The leftwing CGT union on Tuesday voted to extend stoppages at several oil refineries and depots operated by the French energy giant TotalEnergies, as they demanded an immediate 10% pay rise to counter the cost of living crisis and a share of companies’ profits amid the surge in energy prices heightened by Russia’s invasion of Ukraine.
The three-week strike continued to seriously disrupt fuel distribution across the country, particularly in northern and central France and the Paris region – in some areas 50% of petrol stations had run dry. Across the country 28% of petrol stations were out of fuel.
Amid anger at the government ordering certain refinery and oil depot strikers off the picket line and back to work, regional train workers and bus drivers across France joined the movement for a daylong strike over wages on Tuesday. There was disruption to regional train networks and buses, including local trains services to the Paris suburbs. Some school staff also went on strike, as well as nuclear energy workers.
Trade union members marched in towns and cities across France. Philippe Martinez, head of the CGT union, said at the Paris march that the government needed to act on the “emergency” of workers struggling with the cost of living at a time of inflation.
The French government argues that its cap on gas and electricity price increases has cushioned the blow of the cost-of-living crisis in France. French inflation has hit 6.2%, which is the lowest among the 19 countries that use the euro currency, according to the European Union’s statistics agency Eurostat. By comparison, in the UK, inflation is expected to peak at about 11% in October.
French workers at the street protests said salaries were too low to make ends meet.
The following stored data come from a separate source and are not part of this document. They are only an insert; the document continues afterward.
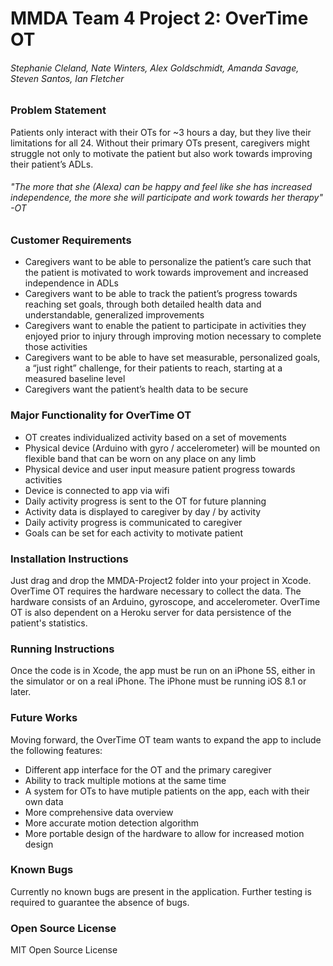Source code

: MMDA Team 4 Project 2: OverTime OT
====
###### Stephanie Cleland, Nate Winters, Alex Goldschmidt, Amanda Savage, Steven Santos, Ian Fletcher

### Problem Statement
Patients only interact with their OTs for ~3 hours a day, but they live their limitations for all 24. Without their primary OTs present, caregivers might struggle not only to motivate the patient but also work towards improving their patient’s ADLs.
###### "The more that she (Alexa) can be happy and feel like she has increased independence, the more she will participate and work towards her therapy" -OT

### Customer Requirements
* Caregivers want to be able to personalize the patient’s care such that the patient is motivated to work towards improvement and increased independence in ADLs
* Caregivers want to be able to track the patient’s progress towards reaching set goals, through both detailed health data and understandable, generalized improvements
* Caregivers want to enable the patient to participate in activities they enjoyed prior to injury through improving motion necessary to complete those activities
* Caregivers want to be able to have set measurable, personalized goals, a “just right” challenge, for their patients to reach, starting at a measured baseline level
* Caregivers want the patient’s health data to be secure

### Major Functionality for OverTime OT
* OT creates individualized activity based on a set of movements
* Physical device (Arduino with gyro / accelerometer) will be mounted on flexible band that can be worn on any place on any limb 
* Physical device and user input measure patient progress towards activities
* Device is connected to app via wifi
* Daily activity progress is sent to the OT for future planning
* Activity data is displayed to caregiver by day / by activity
* Daily activity progress is communicated to caregiver 
* Goals can be set for each activity to motivate patient 

### Installation Instructions
Just drag and drop the MMDA-Project2 folder into your project in Xcode. OverTime OT requires the hardware necessary to collect 
the data. The hardware consists of an Arduino, gyroscope, and accelerometer. OverTime OT is also dependent on a Heroku
server for data persistence of the patient's statistics. 

### Running Instructions
Once the code is in Xcode, the app must be run on an iPhone 5S, either in the simulator or on a real iPhone. 
The iPhone must be running iOS 8.1 or later.

### Future Works
Moving forward, the OverTime OT team wants to expand the app to include the following features:
* Different app interface for the OT and the primary caregiver
* Ability to track multiple motions at the same time
* A system for OTs to have mutiple patients on the app, each with their own data
* More comprehensive data overview
* More accurate motion detection algorithm
* More portable design of the hardware to allow for increased motion design

### Known Bugs
Currently no known bugs are present in the application. Further testing is required to guarantee
the absence of bugs.

### Open Source License
MIT Open Source License

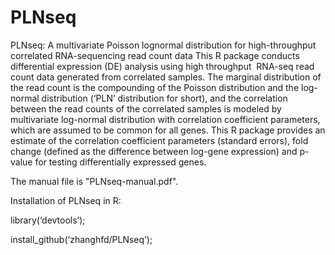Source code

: # PLNseq

PLNseq: A multivariate Poisson lognormal distribution for high-throughput correlated RNA-sequencing read count data
This R package conducts differential expression (DE) analysis using high throughput  RNA-seq read count data generated from correlated samples. The marginal distribution of the read count is the compounding of the Poisson distribution and the log-normal distribution (‘PLN’ distribution for short), and the correlation between the read counts of the correlated samples is modeled by multivariate log-normal distribution with correlation coefficient parameters, which are assumed to be common for all genes. This R package provides an estimate of the correlation coefficient parameters (standard errors), fold change (defined as the difference between log-gene expression) and p-value for testing differentially expressed genes.

The manual file is "PLNseq-manual.pdf". 

Installation of PLNseq in R:

library(‘devtools’);

install_github(‘zhanghfd/PLNseq’);
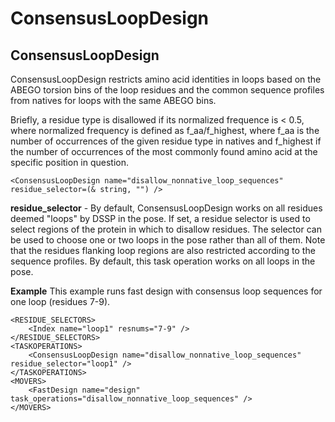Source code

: # ConsensusLoopDesign
## ConsensusLoopDesign

ConsensusLoopDesign restricts amino acid identities in loops based on the ABEGO torsion bins of the loop residues and the common sequence profiles from natives for loops with the same ABEGO bins. 

Briefly, a residue type is disallowed if its normalized frequence is < 0.5, where normalized frequency is defined as f_aa/f_highest, where f_aa is the number of occurrences of the given residue type in natives and f_highest if the number of occurrences of the most commonly found amino acid at the specific position in question. 

    <ConsensusLoopDesign name="disallow_nonnative_loop_sequences" residue_selector=(& string, "") />

**residue_selector** - By default, ConsensusLoopDesign works on all residues deemed "loops" by DSSP in the pose. If set, a residue selector is used to select regions of the protein in which to disallow residues. The selector can be used to choose one or two loops in the pose rather than all of them. Note that the residues flanking loop regions are also restricted according to the sequence profiles. By default, this task operation works on all loops in the pose.


**Example**  This example runs fast design with consensus loop sequences for one loop (residues 7-9).

    <RESIDUE_SELECTORS>
        <Index name="loop1" resnums="7-9" />
    </RESIDUE_SELECTORS>
    <TASKOPERATIONS>
        <ConsensusLoopDesign name="disallow_nonnative_loop_sequences" residue_selector="loop1" />
    </TASKOPERATIONS>
    <MOVERS>
        <FastDesign name="design" task_operations="disallow_nonnative_loop_sequences" />
    </MOVERS>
Other trade unions on the left warned of further strike action against any potential raising of the pension age.
Meanwhile, a parliament standoff over next year’s budget underlined Macron’s weakened position since his centrist grouping lost its absolute majority in elections last spring, falling about 40 seats short of the absolute majority needed to pass laws.
Marine Le Pen’s far-right National Rally is now the biggest single opposition party in parliament, while the hard-left Jean-Luc Mélenchon’s La France Insoumise (France Unbowed) party is the biggest leftwing party in a broad coalition known as the Nupes, which includes the Socialists and Greens.
Without a clear majority, the government has seen days of rowdy and heated parliamentary debate on its budget, including the tabling of thousands of amendments such as the introduction of tax on “super-dividends”, which the government opposes.
The prime minister, Élisabeth Borne, is now preparing this week to used a rare and controversial form of constitutional decree to push through the budget without a vote, in order to stay true to Macron’s pro-business economic agenda. Even senior ministers admitted the move would not be popular among voters. Manuel Bompard of La France Insoumise said the government was acting “by force”.
If the government does use the rare constitutional decree, lawmakers on the left and far-right have said they would call for a no-confidence vote to force the government’s resignation. But that vote is highly unlikely to pass, because the rightwing party, Les Républicains, has said it will not join a bid to bring Macron’s administration down.